Mexican presidential candidate Andrés Manuel López Obrador's proposal to build five refineries during his administration as a means to reduce fuel imports makes political sense, but lacks economic coherence, Eurasia Group analyst Carlos Ramírez told BNamericas.
As part of his energy policy proposal, López Obrador - who represents a coalition of the left-wing PRD, PT and Convergenia parties - called for construction of the US$11bn-plus Tula refinery in Hidalgo state, for which state oil company Pemex is already tendering for engineering, as well as another refinery in Guanajuato state where the NOC currently plans to expand the Salamanca refinery. Additional projects are a refining train alongside the current Salina Cruz refinery in Oaxaca state, another refinery in Dos Bocas, Tabasco state for light and super-light crude, and a fifth refinery in Atasta, Campeche state.

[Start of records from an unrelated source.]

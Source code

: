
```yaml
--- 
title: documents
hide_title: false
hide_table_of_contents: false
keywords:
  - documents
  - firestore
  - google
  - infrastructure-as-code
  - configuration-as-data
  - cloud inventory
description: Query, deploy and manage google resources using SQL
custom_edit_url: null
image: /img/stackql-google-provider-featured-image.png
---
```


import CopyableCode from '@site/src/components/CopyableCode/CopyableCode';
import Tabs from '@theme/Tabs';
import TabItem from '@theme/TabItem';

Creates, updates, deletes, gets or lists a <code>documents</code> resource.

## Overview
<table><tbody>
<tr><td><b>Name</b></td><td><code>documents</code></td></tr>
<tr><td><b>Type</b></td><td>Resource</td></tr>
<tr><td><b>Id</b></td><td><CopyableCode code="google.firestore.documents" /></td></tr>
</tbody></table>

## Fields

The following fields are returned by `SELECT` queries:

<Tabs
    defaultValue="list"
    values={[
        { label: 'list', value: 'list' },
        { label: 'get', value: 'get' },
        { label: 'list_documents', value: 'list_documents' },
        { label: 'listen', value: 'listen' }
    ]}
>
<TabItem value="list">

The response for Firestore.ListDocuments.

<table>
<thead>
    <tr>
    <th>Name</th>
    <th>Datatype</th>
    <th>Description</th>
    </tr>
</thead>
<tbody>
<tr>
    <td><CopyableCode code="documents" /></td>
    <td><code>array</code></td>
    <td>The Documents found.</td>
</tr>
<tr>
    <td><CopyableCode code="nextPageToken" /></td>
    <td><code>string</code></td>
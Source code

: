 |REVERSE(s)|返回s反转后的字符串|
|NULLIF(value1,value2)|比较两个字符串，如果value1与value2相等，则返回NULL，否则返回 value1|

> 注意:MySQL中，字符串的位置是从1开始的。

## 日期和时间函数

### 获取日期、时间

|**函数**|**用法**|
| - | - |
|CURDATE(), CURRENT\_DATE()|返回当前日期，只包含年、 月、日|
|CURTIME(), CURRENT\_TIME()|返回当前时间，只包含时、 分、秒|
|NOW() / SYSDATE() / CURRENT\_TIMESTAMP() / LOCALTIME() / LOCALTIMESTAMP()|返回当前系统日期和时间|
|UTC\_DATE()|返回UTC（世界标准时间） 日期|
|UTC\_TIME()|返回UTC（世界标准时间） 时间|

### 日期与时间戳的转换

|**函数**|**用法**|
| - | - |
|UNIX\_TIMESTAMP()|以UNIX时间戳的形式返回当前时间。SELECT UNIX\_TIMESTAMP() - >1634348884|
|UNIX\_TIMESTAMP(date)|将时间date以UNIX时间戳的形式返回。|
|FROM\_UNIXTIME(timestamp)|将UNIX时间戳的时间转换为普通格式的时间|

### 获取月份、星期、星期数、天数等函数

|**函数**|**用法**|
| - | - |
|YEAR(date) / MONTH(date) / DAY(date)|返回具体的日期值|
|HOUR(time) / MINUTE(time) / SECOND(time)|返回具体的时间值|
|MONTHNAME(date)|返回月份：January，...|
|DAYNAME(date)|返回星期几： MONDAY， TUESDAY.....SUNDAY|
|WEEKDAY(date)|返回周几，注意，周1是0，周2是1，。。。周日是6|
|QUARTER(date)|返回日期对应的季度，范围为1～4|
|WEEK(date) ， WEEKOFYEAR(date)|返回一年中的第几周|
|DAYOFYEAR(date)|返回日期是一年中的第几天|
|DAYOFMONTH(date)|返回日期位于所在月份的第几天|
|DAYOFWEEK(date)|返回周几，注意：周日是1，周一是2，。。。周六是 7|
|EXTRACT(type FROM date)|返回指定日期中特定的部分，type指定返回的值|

Ramírez said the vast infrastructure projects would naturally provide political benefits related to wide job creation.
"The problem is that economically is makes no sense. If López Obrador wins, the most likely scenario is that he'd confront a series of problems along the process. He'd run out of money. He'd find out that it's not easy to build one [refinery], and now imagine three at the same time and two configurations. Pemex doesn't have the capacity to do this and the margin of error is enormous. If he wins and starts doing this, it could end in disaster," Ramírez said.
Ramírez highlighted low margins in the refining business make it difficult to recoup huge construction investment. For this reason, and due to idle refining capacity in the US, Pemex last year announced it was actively evaluating several US refineries for potential acquisition.
Pemex's six refineries have a combined crude refining capacity of 1.5Mb/d, which is insufficient to supply domestic demand for crude products. Gasoline imports account for close to 50% of sales.
Pemex's CEO Juan José Suárez Coppel said last year that, with the 2016 startup of the new Tula refinery's 250,000b/d processing capacity, the company aims to reduce imports to 34% of sales by that year. Demand is expected to grow at an annual rate of 4.5% through that year.
"López Obrador has always had this view that the role of the state should be much higher in the economy. This is a 1970's view. Pemex built three refineries at roughly the same time in the 1970's and the country collapsed economically, because paying for those refineries was very expensive and corruption was rampant. At the end of the day, Mexico ended up with very costly refineries," Ramírez said.
Mexico holds presidential and congressional elections in July 2012.